Input for this task
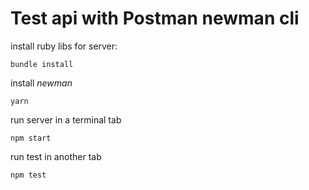 # Test api with Postman newman cli

install ruby libs for server:

`bundle install`

install *newman*

`yarn`

run server in a terminal tab

`npm start`

run test in another tab

`npm test`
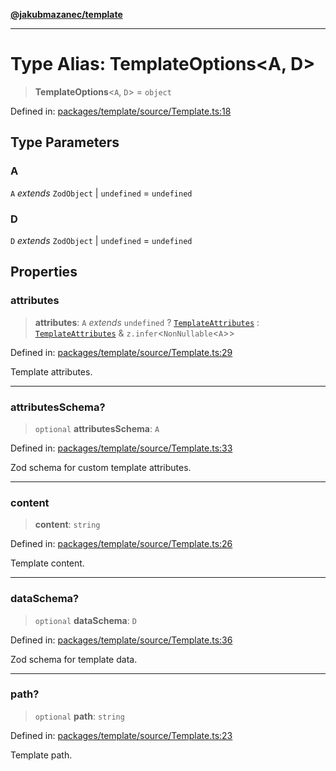 [**@jakubmazanec/template**](../README.md)

---

# Type Alias: TemplateOptions\<A, D\>

> **TemplateOptions**\<`A`, `D`\> = `object`

Defined in:
[packages/template/source/Template.ts:18](https://github.com/jakubmazanec/tools/blob/026d472564678641afd0039e9c07d936f221ca46/packages/template/source/Template.ts#L18)

## Type Parameters

### A

`A` _extends_ `ZodObject` \| `undefined` = `undefined`

### D

`D` _extends_ `ZodObject` \| `undefined` = `undefined`

## Properties

### attributes

> **attributes**: `A` _extends_ `undefined` ? [`TemplateAttributes`](TemplateAttributes.md) :
> [`TemplateAttributes`](TemplateAttributes.md) & `z.infer`\<`NonNullable`\<`A`\>\>

Defined in:
[packages/template/source/Template.ts:29](https://github.com/jakubmazanec/tools/blob/026d472564678641afd0039e9c07d936f221ca46/packages/template/source/Template.ts#L29)

Template attributes.

---

### attributesSchema?

> `optional` **attributesSchema**: `A`

Defined in:
[packages/template/source/Template.ts:33](https://github.com/jakubmazanec/tools/blob/026d472564678641afd0039e9c07d936f221ca46/packages/template/source/Template.ts#L33)

Zod schema for custom template attributes.

---

### content

> **content**: `string`

Defined in:
[packages/template/source/Template.ts:26](https://github.com/jakubmazanec/tools/blob/026d472564678641afd0039e9c07d936f221ca46/packages/template/source/Template.ts#L26)

Template content.

---

### dataSchema?

> `optional` **dataSchema**: `D`

Defined in:
[packages/template/source/Template.ts:36](https://github.com/jakubmazanec/tools/blob/026d472564678641afd0039e9c07d936f221ca46/packages/template/source/Template.ts#L36)

Zod schema for template data.

---

### path?

> `optional` **path**: `string`

Defined in:
[packages/template/source/Template.ts:23](https://github.com/jakubmazanec/tools/blob/026d472564678641afd0039e9c07d936f221ca46/packages/template/source/Template.ts#L23)

Template path.
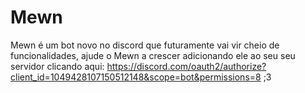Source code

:# Mewn

Mewn é um bot novo no discord que futuramente vai vir cheio de funcionalidades, ajude o Mewn a crescer adicionando ele ao seu seu servidor clicando aqui: https://discord.com/oauth2/authorize?client_id=1049428107150512148&scope=bot&permissions=8 ;3
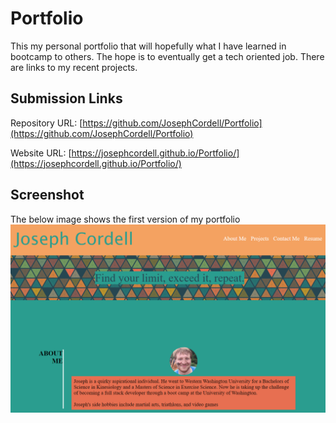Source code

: # Portfolio
This my personal portfolio that will hopefully what I have learned in bootcamp to others. The hope is to eventually get a tech oriented job.  There are links to my recent projects. 

## Submission Links

Repository URL: [https://github.com/JosephCordell/Portfolio](https://github.com/JosephCordell/Portfolio)

Website URL: [https://josephcordell.github.io/Portfolio/](https://josephcordell.github.io/Portfolio/)

## Screenshot
The below image shows the first version of my portfolio
![Screenshot of website v.1 of portfolio](./assets/images/portfolio.png)
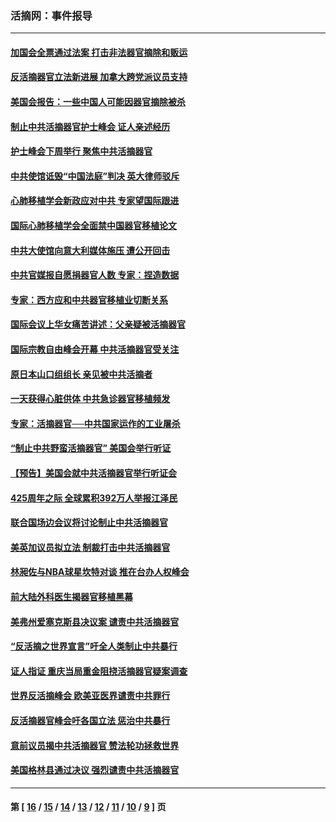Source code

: ### 活摘网：事件报导
---
#### [加国会全票通过法案 打击非法器官摘除和贩运](../../pages/nf5877/n13884924.md?02280430) 
#### [反活摘器官立法新进展 加拿大跨党派议员支持](../../pages/nf5877/n13876061.md?02280430) 
#### [美国会报告：一些中国人可能因器官摘除被杀](../../pages/nf5877/n13867964.md?02280430) 
#### [制止中共活摘器官护士峰会 证人亲述经历](../../pages/nf5877/n13859007.md?02280430) 
#### [护士峰会下周举行 聚焦中共活摘器官](../../pages/nf5877/n13855418.md?02280430) 
#### [中共使馆诋毁“中国法庭”判决 英大律师驳斥](../../pages/nf5877/n13833945.md?02280430) 
#### [心肺移植学会新政应对中共 专家望国际跟进](../../pages/nf5877/n13829043.md?02280430) 
#### [国际心肺移植学会全面禁中国器官移植论文](../../pages/nf5877/n13827785.md?02280430) 
#### [中共大使馆向意大利媒体施压 遭公开回击](../../pages/nf5877/n13826038.md?02280430) 
#### [中共官媒报自愿捐器官人数 专家：捏造数据](../../pages/nf5877/n13814130.md?02280430) 
#### [专家：西方应和中共器官移植业切断关系](../../pages/nf5877/n13772828.md?02280430) 
#### [国际会议上华女痛苦讲述：父亲疑被活摘器官](../../pages/nf5877/n13771583.md?02280430) 
#### [国际宗教自由峰会开幕 中共活摘器官受关注](../../pages/nf5877/n13769995.md?02280430) 
#### [原日本山口组组长 亲见被中共活摘者](../../pages/nf5877/n13767360.md?02280430) 
#### [一天获得心脏供体 中共急诊器官移植频发](../../pages/nf5877/n13764689.md?02280430) 
#### [专家：活摘器官──中共国家运作的工业屠杀](../../pages/nf5877/n13761178.md?02280430) 
#### [“制止中共野蛮活摘器官” 美国会举行听证](../../pages/nf5877/n13735831.md?02280430) 
#### [【预告】美国会就中共活摘器官举行听证会](../../pages/nf5877/n13732843.md?02280430) 
#### [425周年之际 全球累积392万人举报江泽民](../../pages/nf5877/n13719232.md?02280430) 
#### [联合国场边会议将讨论制止中共活摘器官](../../pages/nf5877/n13656361.md?02280430) 
#### [美英加议员拟立法 制裁打击中共活摘器官](../../pages/nf5877/n13430251.md?02280430) 
#### [林昶佐与NBA球星坎特对谈 推在台办人权峰会](../../pages/nf5877/n13414467.md?02280430) 
#### [前大陆外科医生揭器官移植黑幕](../../pages/nf5877/n13401416.md?02280430) 
#### [美弗州爱塞克斯县决议案 谴责中共活摘器官](../../pages/nf5877/n13320919.md?02280430) 
#### [“反活摘之世界宣言”吁全人类制止中共暴行](../../pages/nf5877/n13259730.md?02280430) 
#### [证人指证 重庆当局重金阻挠活摘器官疑案调查](../../pages/nf5877/n13259127.md?02280430) 
#### [世界反活摘峰会 欧美亚医界谴责中共罪行](../../pages/nf5877/n13253550.md?02280430) 
#### [反活摘器官峰会吁各国立法 惩治中共暴行](../../pages/nf5877/n13245052.md?02280430) 
#### [意前议员揭中共活摘器官 赞法轮功拯救世界](../../pages/nf5877/n13203445.md?02280430) 
#### [美国格林县通过决议 强烈谴责中共活摘器官](../../pages/nf5877/n13119367.md?02280430) 

---
#### 第 [ [16](./16.md?02280430) / [15](./15.md?02280430) / [14](./14.md?02280430) / [13](./13.md?02280430) / [12](./12.md?02280430) / [11](./11.md?02280430) / [10](./10.md?02280430) / [9](./9.md?02280430) ] 页
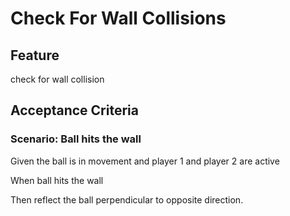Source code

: # Check For Wall Collisions

## Feature

check for wall collision

## Acceptance Criteria

### Scenario: Ball hits the wall

  Given the ball is in movement
  and player 1 and player 2
  are active

  When ball hits the wall

  Then reflect the ball perpendicular
  to opposite direction.
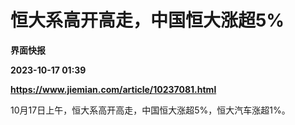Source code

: # 恒大系高开高走，中国恒大涨超5%
**界面快报**

**2023-10-17 01:39**

**https://www.jiemian.com/article/10237081.html**

10月17日上午，恒大系高开高走，中国恒大涨超5%，恒大汽车涨超1%。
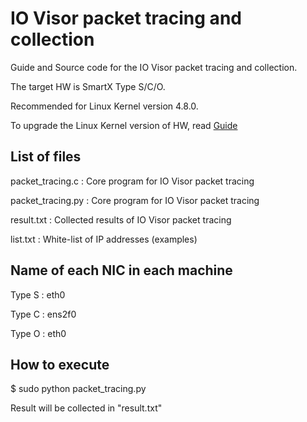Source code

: # IO Visor packet tracing and collection
Guide and Source code for the IO Visor packet tracing and collection.

The target HW is SmartX Type S/C/O.

Recommended for Linux Kernel version 4.8.0.

To upgrade the Linux Kernel version of HW, read [Guide](https://github.com/SmartX-Team/IOVisor_packet_tracing_and_collection/blob/master/files/Guide%20for%20IO%20Visor%20Environment.pptx)

## List of files

packet_tracing.c : Core program for IO Visor packet tracing

packet_tracing.py : Core program for IO Visor packet tracing

result.txt : Collected results of IO Visor packet tracing

list.txt : White-list of IP addresses (examples)

## Name of each NIC in each machine

Type S : eth0

Type C : ens2f0

Type O : eth0


## How to execute

$ sudo python packet_tracing.py


Result will be collected in "result.txt"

Required action
All lines carrying the word "server" must be copied from the data above.

Solved exercise
install ruby libs for server:
run server in a terminal tab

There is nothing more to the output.